Aussi baroque qu'austère, avide du rien et du trop-plein l’œuvre invente un amalgame à la fois cohérent et hétéroclite. Surgit un travail d’écart postmoderne. Une périphérie de la périphérie. Sans formalisme marqué par un seul registre ou genre l’artiste souligne l'a-morphisme du monde. Les structures volontairement sommaires mais essentielles ne dupliquent jamais des recettes déjà vues. Les scénarisations minimalismes possèdent un enrichissement maximum. Du paysage il n'est alors plus question. On le biffe, on le raye, on fait une croix dessus. Il s’ouvre à un autre esprit de compréhension.
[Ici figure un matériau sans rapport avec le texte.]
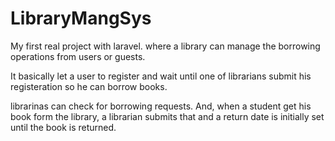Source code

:# LibraryMangSys
My first real project with laravel. where a library can manage the borrowing operations from users or guests.

It basically let a user to register and wait until one of librarians submit his registeration so he can borrow books.

librarinas can check for borrowing requests. And, when a student get his book form the library, a librarian submits that and a return date is initially set until the book is returned.
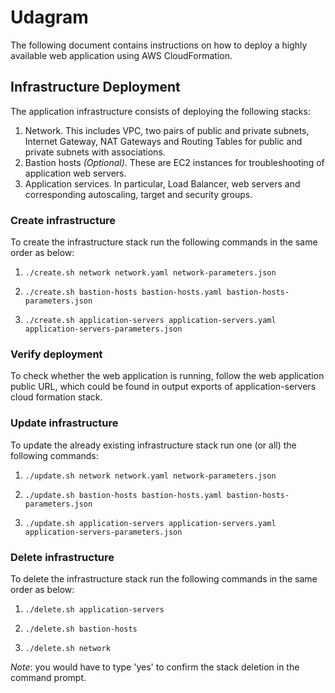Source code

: # Udagram
The following document contains instructions on how to deploy a highly available web application using AWS CloudFormation.

## Infrastructure Deployment

The application infrastructure consists of deploying the following stacks:
1. Network. This includes VPC, two pairs of public and private subnets, Internet Gateway, NAT Gateways and Routing Tables for public and private subnets with associations.
2. Bastion hosts _(Optional)_. These are EC2 instances for troubleshooting of application web servers.
3. Application services. In particular, Load Balancer, web servers and corresponding autoscaling, target and security groups.

### Create infrastructure

To create the infrastructure stack run the following commands in the same order as below:

1. `./create.sh network network.yaml network-parameters.json`                                    

2. `./create.sh bastion-hosts bastion-hosts.yaml bastion-hosts-parameters.json` 

3. `./create.sh application-servers application-servers.yaml application-servers-parameters.json`  

### Verify deployment

To check whether the web application is running, follow the web application public URL, which could be found in output exports of application-servers cloud formation stack.

### Update infrastructure

To update the already existing infrastructure stack run one (or all) the following commands:

1. `./update.sh network network.yaml network-parameters.json`                                    

2. `./update.sh bastion-hosts bastion-hosts.yaml bastion-hosts-parameters.json`    

3. `./update.sh application-servers application-servers.yaml application-servers-parameters.json`  

### Delete infrastructure

To delete the infrastructure stack run the following commands in the same order as below:

1. `./delete.sh application-servers`  

2. `./delete.sh bastion-hosts`  

3. `./delete.sh network`  

_Note_: you would have to type 'yes' to confirm the stack deletion in the command prompt.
Par les dessins de Julie Perin le spectateur est confronté à l'espace intérieur et à l'espace extérieur. A ce qu'il croit être dedans, à ce qu'il croit être dehors: "Etre" devient en conséquence la réalité commune. La créatrice met du paysage dans du paysage, de l’espace dans l’espace, de la matière dans la matière. Ses œuvres même les plus « abstraites » sont un point de vue comme la réalité elle-même est un point de vue. Quant à certaines « caricatures » de l’artiste on se demande qui, en elles, est miroir de qui. Un monde s'installe dans un autre. Parfois il n’y a plus rien de tangible. Tout s'écroule, et même pour tout dire, il n’est pas certain que l’artiste est sure d'avoir jamais aperçu quelque chose. Sinon des bribes ou bien une ombre qu’elle peut suivre du crayon ou de la main qui modèle, met en scène avant de capter et finaliser le mystère.